Information supplied.
----------

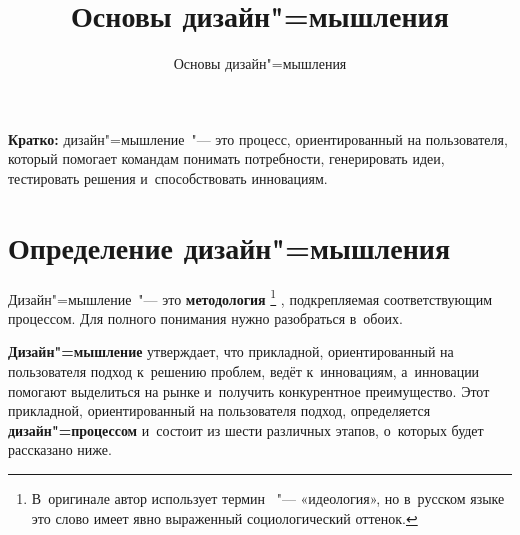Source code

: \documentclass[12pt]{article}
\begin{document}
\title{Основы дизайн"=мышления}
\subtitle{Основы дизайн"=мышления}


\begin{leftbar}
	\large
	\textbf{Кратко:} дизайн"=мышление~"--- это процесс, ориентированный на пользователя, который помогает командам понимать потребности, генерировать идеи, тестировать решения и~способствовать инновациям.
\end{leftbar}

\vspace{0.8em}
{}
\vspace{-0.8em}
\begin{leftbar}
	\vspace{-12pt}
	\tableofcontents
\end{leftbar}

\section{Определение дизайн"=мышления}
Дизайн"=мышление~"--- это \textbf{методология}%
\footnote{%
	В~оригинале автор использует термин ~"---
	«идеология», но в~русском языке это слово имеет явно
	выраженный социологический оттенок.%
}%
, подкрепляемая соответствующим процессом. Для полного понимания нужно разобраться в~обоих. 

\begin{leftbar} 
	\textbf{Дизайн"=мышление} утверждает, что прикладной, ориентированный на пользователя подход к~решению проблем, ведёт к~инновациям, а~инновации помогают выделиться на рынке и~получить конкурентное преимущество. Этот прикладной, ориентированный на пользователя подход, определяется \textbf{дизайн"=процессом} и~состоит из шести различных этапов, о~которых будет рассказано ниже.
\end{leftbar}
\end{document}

----------

Assigned task. If the data includes images, omit them, and set down everything else exactly as above.

Solution to the problem.
Source code

: \documentclass[12pt]{article}
\begin{document}
\title{Основы дизайн"=мышления}
\subtitle{Основы дизайн"=мышления}


\begin{leftbar}
	\large
	\textbf{Кратко:} дизайн"=мышление~"--- это процесс, ориентированный на пользователя, который помогает командам понимать потребности, генерировать идеи, тестировать решения и~способствовать инновациям.
\end{leftbar}

\vspace{0.8em}
{}
\vspace{-0.8em}
\begin{leftbar}
	\vspace{-12pt}
	\tableofcontents
\end{leftbar}

\section{Определение дизайн"=мышления}
Дизайн"=мышление~"--- это \textbf{методология}%
\footnote{%
	В~оригинале автор использует термин ~"---
	«идеология», но в~русском языке это слово имеет явно
	выраженный социологический оттенок.%
}%
, подкрепляемая соответствующим процессом. Для полного понимания нужно разобраться в~обоих. 

\begin{leftbar} 
	\textbf{Дизайн"=мышление} утверждает, что прикладной, ориентированный на пользователя подход к~решению проблем, ведёт к~инновациям, а~инновации помогают выделиться на рынке и~получить конкурентное преимущество. Этот прикладной, ориентированный на пользователя подход, определяется \textbf{дизайн"=процессом} и~состоит из шести различных этапов, о~которых будет рассказано ниже.
\end{leftbar}
\end{document}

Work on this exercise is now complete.